I waddled through the drifts to the nearest foxhole, then peered down at the Spook and GI below. They knelt on the hole’s floor, a convex patch of blue Slug metal, as the Spook fitted a charge to a seam in the Ganglion’s arm casing. Then they paddled up the snow and stood, the Spook fingering a black detonator while the GI called, “Fire in the hole” three times.
The charge flashed, hissed, and raised a steam cloud that hung in the frigid air. Within a fifty-yard radius, five more hisses sounded, and then five more steam clouds hung.
As we watched, the steam drifted together, coalesced into a single plume, and rose into the clear, still sky, past the hovering Scorpions. Beautiful. Perfect.
Howard said, “Uh-oh.”
THIRTEEN
TWENTY MINUTES LATER, wind whipped our helmet antennae and swirled a snow fog so strong that, even with enhanced optics, visibility was down to forty feet.
Howard shouted, his voice booming in my earpiece, “It was the atmospheric disturbance created by the Scorpions’ hypersonic passage. Now the storm’s building on itself.”
I winced. “Howard, we have radios. You don’t have to scream.”
Howard slapped at a rope that writhed in the growing gale as it dangled again from the Scorpions. “Jason, we can’t abort this now.”
Howard’s Spooks, working through the gathering blizzard, had cut through the Ganglion’s armored housing, and we had our first look at Slug royalty after three decades of war.
It was a blob as big as a two-seat urban electric and as green as snot. No evil eyes, flailing tendrils, or slobbery fangs. Just a blob with a half-dozen thigh-thick armored cables plugged in around its midsection. The cables, torched black by the Spooks’ cutting charges, now led nowhere.
The exposed Ganglion, free of its armored housing, hovered above the snow on a disk, presumably held up by Cavorite.
I leaned into the wind, toward Howard. “It’s mute and blind now?”
“I think so. But it could have-”
Zzeee.
Someone screamed.
I said, “Heavys!” The Slugs waged war more like Neanderthals than like a millennial master race. If something they didn’t like got in their way, they threw an object at it. Slug Warriors’ magnetic-rail rifles were just scaled-down versions of the Slug artillery piece, which tossed a projectile the size and weight of a wall safe.

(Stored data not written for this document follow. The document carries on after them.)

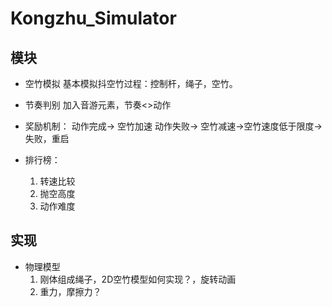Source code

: # Kongzhu_Simulator

## 模块
- 空竹模拟
  基本模拟抖空竹过程：控制杆，绳子，空竹。

- 节奏判别
  加入音游元素，节奏<>动作

- 奖励机制：
  动作完成-> 空竹加速
  动作失败-> 空竹减速->空竹速度低于限度->失败，重启

- 排行榜：
  1. 转速比较
  2. 抛空高度
  3. 动作难度



## 实现

- 物理模型
  1. 刚体组成绳子，2D空竹模型如何实现？，旋转动画
  2. 重力，摩擦力？
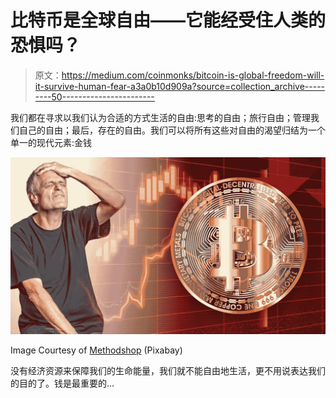 # 比特币是全球自由——它能经受住人类的恐惧吗？

> 原文：<https://medium.com/coinmonks/bitcoin-is-global-freedom-will-it-survive-human-fear-a3a0b10d909a?source=collection_archive---------50----------------------->

我们都在寻求以我们认为合适的方式生活的自由:思考的自由；旅行自由；管理我们自己的自由；最后，存在的自由。我们可以将所有这些对自由的渴望归结为一个单一的现代元素:金钱

![](img/f6128c2c06a85a5105c77af0c2a40489.png)

Image Courtesy of [Methodshop](https://pixabay.com/users/methodshop-1460919/?utm_source=link-attribution&utm_medium=referral&utm_campaign=image&utm_content=7188262) (Pixabay)

没有经济资源来保障我们的生命能量，我们就不能自由地生活，更不用说表达我们的目的了。钱是最重要的…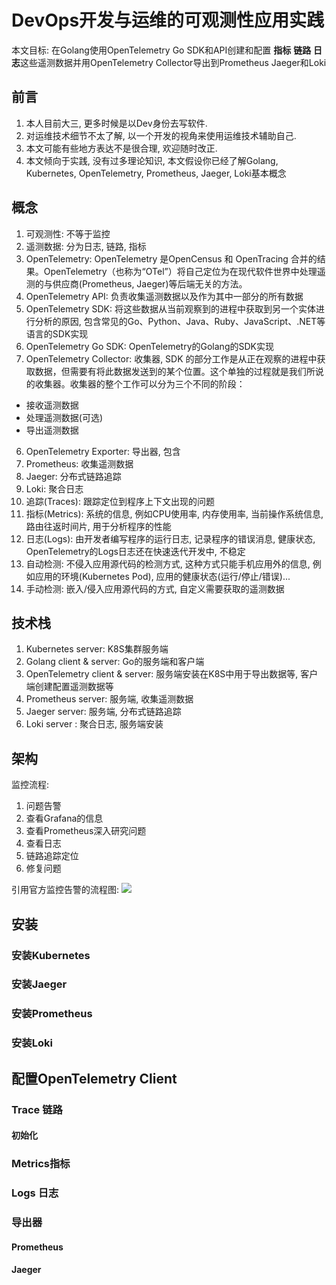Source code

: #  DevOps开发与运维的可观测性应用实践
本文目标: 在Golang使用OpenTelemetry Go SDK和API创建和配置 **指标** **链路** **日志**这些遥测数据并用OpenTelemetry Collector导出到Prometheus Jaeger和Loki

## 前言
1. 本人目前大三, 更多时候是以Dev身份去写软件.
2. 对运维技术细节不太了解, 以一个开发的视角来使用运维技术辅助自己.
3. 本文可能有些地方表达不是很合理, 欢迎随时改正.
4. 本文倾向于实践, 没有过多理论知识, 本文假设你已经了解Golang, Kubernetes, OpenTelemetry, Prometheus, Jaeger, Loki基本概念

## 概念
1. 可观测性: 不等于监控
2. 遥测数据: 分为日志, 链路, 指标
3. OpenTelemetry: OpenTelemetry 是OpenCensus 和 OpenTracing 合并的结果。OpenTelemetry（也称为“OTel”）将自己定位为在现代软件世界中处理遥测的与供应商(Prometheus, Jaeger)等后端无关的方法。
4. OpenTelemetry API: 负责收集遥测数据以及作为其中一部分的所有数据
5. OpenTelemetry SDK: 将这些数据从当前观察到的进程中获取到另一个实体进行分析的原因, 包含常见的Go、Python、Java、Ruby、JavaScript、.NET等语言的SDK实现
6. OpenTelemetry Go SDK: OpenTelemetry的Golang的SDK实现
7. OpenTelemetry Collector: 收集器, SDK 的部分工作是从正在观察的进程中获取数据，但需要有将此数据发送到的某个位置。这个单独的过程就是我们所说的收集器。收集器的整个工作可以分为三个不同的阶段：
- 接收遥测数据
- 处理遥测数据(可选)
- 导出遥测数据
6. OpenTelemetry Exporter: 导出器, 包含
7. Prometheus: 收集遥测数据
8. Jaeger: 分布式链路追踪
9. Loki: 聚合日志
10. 追踪(Traces): 跟踪定位到程序上下文出现的问题
11. 指标(Metrics): 系统的信息, 例如CPU使用率, 内存使用率, 当前操作系统信息, 路由往返时间片, 用于分析程序的性能
12. 日志(Logs): 由开发者编写程序的运行日志, 记录程序的错误消息, 健康状态, OpenTelemetry的Logs日志还在快速迭代开发中, 不稳定
13. 自动检测: 不侵入应用源代码的检测方式, 这种方式只能手机应用外的信息, 例如应用的环境(Kubernetes Pod), 应用的健康状态(运行/停止/错误)...
14. 手动检测: 嵌入/侵入应用源代码的方式, 自定义需要获取的遥测数据

## 技术栈
1. Kubernetes server: K8S集群服务端
2. Golang client & server: Go的服务端和客户端
3. OpenTelemetry client & server: 服务端安装在K8S中用于导出数据等, 客户端创建配置遥测数据等
4. Prometheus server: 服务端, 收集遥测数据
5. Jaeger server: 服务端, 分布式链路追踪 
6. Loki server : 聚合日志, 服务端安装

## 架构
监控流程:
1. 问题告警
2. 查看Grafana的信息
3. 查看Prometheus深入研究问题
4. 查看日志
5. 链路追踪定位
6. 修复问题

引用官方监控告警的流程图:
![](https://pic-cdn.ewhisper.cn/img/2022/04/19/a46512421ecef38c4c4c80c18bdc3b0d-20220419143617.png)

## 安装

### 安装Kubernetes


### 安装Jaeger


### 安装Prometheus


### 安装Loki


## 配置OpenTelemetry Client

### Trace 链路
#### 初始化
### Metrics指标
### Logs 日志

### 导出器
#### Prometheus
#### Jaeger
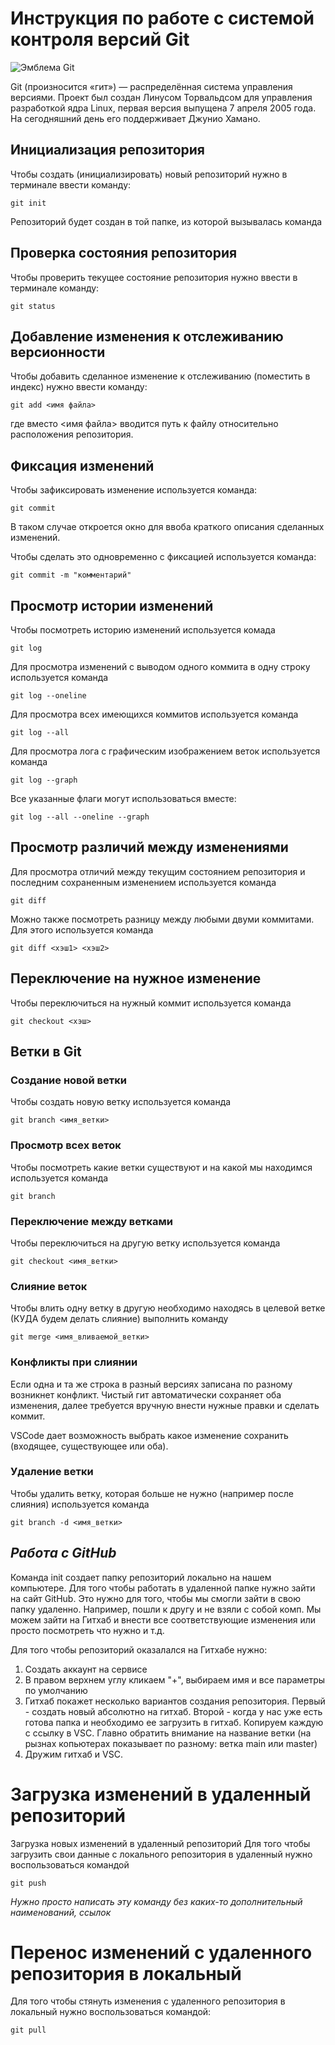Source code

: # **Инструкция по работе с системой контроля версий Git**

![Эмблема Git](git.jpg)

Git (произносится «гит») — распределённая система управления версиями. Проект был создан Линусом Торвальдсом для управления разработкой ядра Linux, первая версия выпущена 7 апреля 2005 года. На сегодняшний день его поддерживает Джунио Хамано.

## Инициализация репозитория

Чтобы создать (инициализировать) новый репозиторий нужно в терминале ввести команду:

    git init

Репозиторий будет создан в той папке, из которой вызывалась команда

## Проверка состояния репозитория

Чтобы проверить текущее состояние репозитория нужно ввести в терминале команду:

    git status

## Добавление изменения к отслеживанию версионности

Чтобы добавить сделанное изменение к отслеживанию (поместить в индекс) нужно ввести команду:

    git add <имя файла>

где вместо <имя файла> вводится путь к файлу относительно расположения репозитория.

## Фиксация изменений

Чтобы зафиксировать изменение используется команда:

    git commit

В таком случае откроется окно для ввоба краткого описания сделанных изменений.

Чтобы сделать это одновременно с фиксацией используется команда:

    git commit -m "комментарий"

## Просмотр истории изменений

Чтобы посмотреть историю изменений используется комада

    git log

Для просмотра изменений с выводом одного коммита в одну строку используется команда

    git log --oneline

Для просмотра всех имеющихся коммитов используется команда

    git log --all

Для просмотра лога с графическим изображением веток используется команда

    git log --graph

Все указанные флаги могут использоваться вместе:

    git log --all --oneline --graph

## Просмотр различий между изменениями

Для просмотра отличий между текущим состоянием репозитория и последним сохраненным изменением используется команда

    git diff

Можно также посмотреть разницу между любыми двуми коммитами. Для этого используется команда

    git diff <хэш1> <хэш2>

## Переключение на нужное изменение

Чтобы переключиться на нужный коммит используется команда

    git checkout <хэш>

## Ветки в Git

### Создание новой ветки

Чтобы создать новую ветку используется команда

    git branch <имя_ветки>

### Просмотр всех веток

Чтобы посмотреть какие ветки существуют и на какой мы находимся используется команда

    git branch

### Переключение между ветками

Чтобы переключиться на другую ветку используется команда

    git checkout <имя_ветки>

### Слияние веток

Чтобы влить одну ветку в другую необходимо находясь в целевой ветке (КУДА будем делать слияние) выполнить команду

    git merge <имя_вливаемой_ветки>

### Конфликты при слиянии

Если одна и та же строка в разный версиях записана по разному возникнет конфликт.
Чистый гит автоматически сохраняет оба изменения, далее требуется вручную внести нужные правки и сделать коммит.

VSСode дает возможность выбрать какое изменение сохранить (входящее, существующее или оба).

### Удаление ветки

Чтобы удалить ветку, которая больше не нужно (например после слияния) используется команда

    git branch -d <имя_ветки>

## **_Работа с GitHub_**

Команда init создает папку репозиторий локально на нашем компьютере. Для того чтобы работать в удаленной папке нужно зайти на сайт GitHub. Это нужно для того, чтобы мы смогли зайти в свою папку удаленно. Например, пошли к другу и не взяли с собой комп. Мы можем зайти на Гитхаб и внести все соответствующие изменения или просто посмотреть что нужно и т.д.

Для того чтобы репозиторий оказалался на Гитхабе нужно:

1. Создать аккаунт на сервисе
2. В правом верхнем углу кликаем "+", выбираем имя и все параметры по умолчанию
3. Гитхаб покажет несколько вариантов создания репозитория. Первый - создать новый абсолютно на гитхаб. Второй - когда у нас уже есть готова папка и необходимо ее загрузить в гитхаб. Копируем каждую с ссылку в VSC. Главно обратить внимание на название ветки (на рызнах копьютерах показывает по разному: ветка main или master)
4. Дружим гитхаб и VSC.

# **Загрузка изменений в удаленный репозиторий**

Загрузка новых изменений в удаленный репозиторий
Для того чтобы загрузить свои данные с локального репозитория в удаленный нужно воспользоваться командой

    git push

_Нужно просто написать эту команду без каких-то дополнительный наименований, ссылок_

# **Перенос изменений с удаленного репозитория в локальный**

Для того чтобы стянуть изменения с удаленного репозитория в локальный нужно воспользоваться командой:

    git pull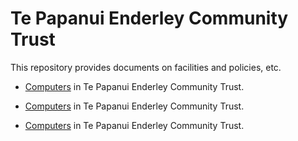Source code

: # Te Papanui Enderley Community Trust

This repository provides documents on facilities and policies, etc.

* [Computers](https://github.com/papanui/papanui/blob/main/computers/README.md) in Te Papanui Enderley Community Trust.

* [Computers](/papanui/blob/main/computers/README.md) in Te Papanui Enderley Community Trust.

* [Computers](/computers/README.md) in Te Papanui Enderley Community Trust.
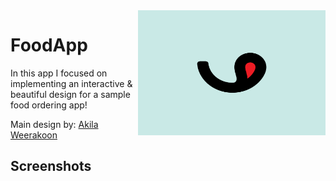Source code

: <img src="icon.png" width="300px" height="200px" align="right" />

# FoodApp

In this app I focused on implementing an interactive & beautiful design for a sample food ordering app!

Main design by: [Akila Weerakoon](https://www.behance.net/akilaweerakoon)

## Screenshots
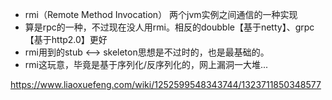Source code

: * rmi（Remote Method Invocation） 两个jvm实例之间通信的一种实现
* 算是rpc的一种，不过现在没人用rmi。相反的doubble【基于netty】、grpc【基于http2.0】更好
* rmi用到的stub <--> skeleton思想是不过时的，也是最基础的。
* rmi这玩意，毕竟是基于序列化/反序列化的，网上漏洞一大堆...


https://www.liaoxuefeng.com/wiki/1252599548343744/1323711850348577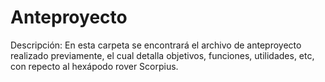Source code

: # Anteproyecto

Descripción: En esta carpeta se encontrará el archivo de anteproyecto realizado previamente, el cual detalla objetivos, funciones, utilidades, etc, con repecto al hexápodo rover Scorpius.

Red fog spat at us, mixed among the snowflakes. The fog trailed back thirty feet from Howard and me, to the neck ring of a Spook kid’s armor. A single heavy round, lobbed in here for ranging purposes, had decapitated him.
I said to Howard, “It called fire on its own position! We gotta get out of here.”
A surrounded human soldier might call artillery fire down on his own position, to take the bad guys with him, and save his buddies or his mission. Slugs behaved the same, but the altruism was missing. In this case, it was simple logic for the Slugs. The Ganglion wanted its troops to kill it, lest we be allowed to capture it. Also, of course, it wanted to kill us.